In GTC China yesterday, NVIDIA made a series of announcements. Some had to do with local partners and related achievements, such as powering the likes of Alibaba and Baidu. Partners of this magnitude are bound to generate impressive numbers and turn some heads. Another part of the announcements had to do with new hardware.
NVIDIA unveiled Orin, a new system-on-a-chip (SoC) designed for autonomous vehicles and robots, as well as a new software-defined platform powered by the SoC, called Nvidia Drive AGX Orin. This signifies NVIDIA’s interest and progress in domain-specific applications, and an attempt to foster an ecosystem.
But what was perhaps the most interesting part of the announcement in terms of the bigger picture in AI chips was actually software: the new NVIDIA TensorRT 7. TensorRT is inference software developers can use to deliver applications utilizing trained deep learning models.
Deep Learning inference with TensorRT 7
In machine learning (which deep learning is a branch of), there are 2 key parts in developing applications. The first part is training a model based on existing data, which is the equivalent of developing software in traditional application development. The second part is using the model to process new data, also known as inference, which is the equivalent of deploying software.

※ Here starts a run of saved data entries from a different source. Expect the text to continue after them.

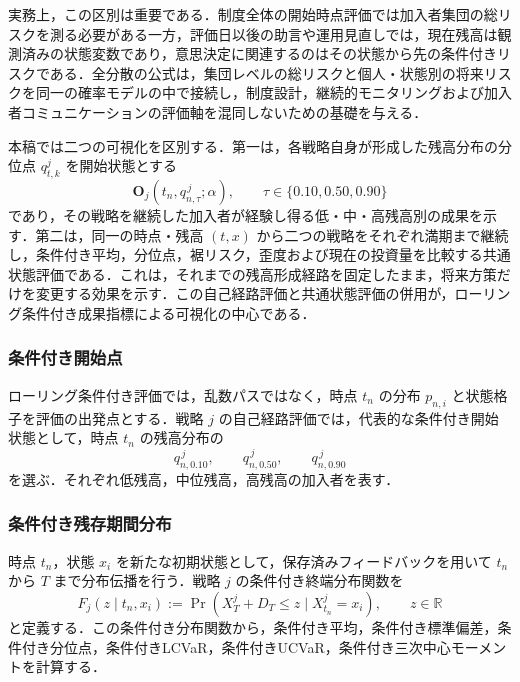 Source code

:\documentclass[10pt,a4paper]{article}
\theoremstyle{plain}
\theoremstyle{definition}
\newcommand{\R}{\mathbb{R}}
\begin{document}
実務上，この区別は重要である．制度全体の開始時点評価では加入者集団の総リスクを測る必要がある一方，評価日以後の助言や運用見直しでは，現在残高は観測済みの状態変数であり，意思決定に関連するのはその状態から先の条件付きリスクである．全分散の公式は，集団レベルの総リスクと個人・状態別の将来リスクを同一の確率モデルの中で接続し，制度設計，継続的モニタリングおよび加入者コミュニケーションの評価軸を混同しないための基礎を与える．

本稿では二つの可視化を区別する．第一は，各戦略自身が形成した残高分布の分位点 $q_{t,k}^{j}$ を開始状態とする
\begin{equation}
  \mathbf O_j\!\left(t_n,q_{n,\tau}^{\,j};\alpha\right),
  \qquad \tau\in\{0.10,0.50,0.90\}
  \label{eq:self-path-rolling-profile}
\end{equation}
であり，その戦略を継続した加入者が経験し得る低・中・高残高別の成果を示す．第二は，同一の時点・残高 $(t,x)$ から二つの戦略をそれぞれ満期まで継続し，条件付き平均，分位点，裾リスク，歪度および現在の投資量を比較する共通状態評価である．これは，それまでの残高形成経路を固定したまま，将来方策だけを変更する効果を示す．この自己経路評価と共通状態評価の併用が，ローリング条件付き成果指標による可視化の中心である．

\subsubsection{条件付き開始点}

ローリング条件付き評価では，乱数パスではなく，時点 $t_n$ の分布 $p_{n,i}$ と状態格子を評価の出発点とする．戦略 $j$ の自己経路評価では，代表的な条件付き開始状態として，時点 $t_n$ の残高分布の
\begin{equation}
  q_{n,0.10}^{\,j},\qquad q_{n,0.50}^{\,j},\qquad q_{n,0.90}^{\,j}
  \label{eq:rolling-quantiles}
\end{equation}
を選ぶ．それぞれ低残高，中位残高，高残高の加入者を表す．

\subsubsection{条件付き残存期間分布}

時点 $t_n$，状態 $x_i$ を新たな初期状態として，保存済みフィードバックを用いて $t_n$ から $T$ まで分布伝播を行う．戦略 $j$ の条件付き終端分布関数を
\begin{equation}
  F_j(z\mid t_n,x_i)
  :=\Pr\!\left(X_T^j+D_T\leq z\mid X_{t_n}^j=x_i\right),
  \qquad z\in\R
  \label{eq:conditional-terminal-law}
\end{equation}
と定義する．この条件付き分布関数から，条件付き平均，条件付き標準偏差，条件付き分位点，条件付きLCVaR，条件付きUCVaR，条件付き三次中心モーメントを計算する．
\end{document}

TensorRT works on the inference part. In other words: just by keeping a previously trained model, but using TensorRT 7 for inference on models deployed on NVIDIA GPUs, you can expect to see a performance boost.

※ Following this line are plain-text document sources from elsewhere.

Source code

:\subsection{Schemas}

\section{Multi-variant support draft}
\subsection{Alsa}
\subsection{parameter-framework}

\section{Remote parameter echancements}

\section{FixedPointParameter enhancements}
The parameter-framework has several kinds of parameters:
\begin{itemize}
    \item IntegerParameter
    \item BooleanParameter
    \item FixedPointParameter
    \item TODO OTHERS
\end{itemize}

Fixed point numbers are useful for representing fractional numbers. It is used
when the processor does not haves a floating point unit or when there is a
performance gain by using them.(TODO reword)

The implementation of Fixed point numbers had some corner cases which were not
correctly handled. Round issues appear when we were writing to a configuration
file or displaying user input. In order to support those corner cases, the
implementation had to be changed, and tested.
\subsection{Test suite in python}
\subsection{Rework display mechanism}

NVIDIA chose to emphasize conversational AI applications, mentioning how inference latency has until now impeded true, interactive engagement. NVIDIA’s press release notes that TensorRT 7 speeds the components of conversational AI by more than 10x compared to when run on CPUs, driving latency below the 300-millisecond threshold considered necessary for real-time interactions.
There is no mention of the performance gain of the new TensorRT compared to its previous version, or compared to other options for inference. We postulate the reason why NVIDIA chose to emphasize conversational AI is two-fold. First, it’s a captivating application. Second, the enhancements in TensorRT 7 seem geared towards this.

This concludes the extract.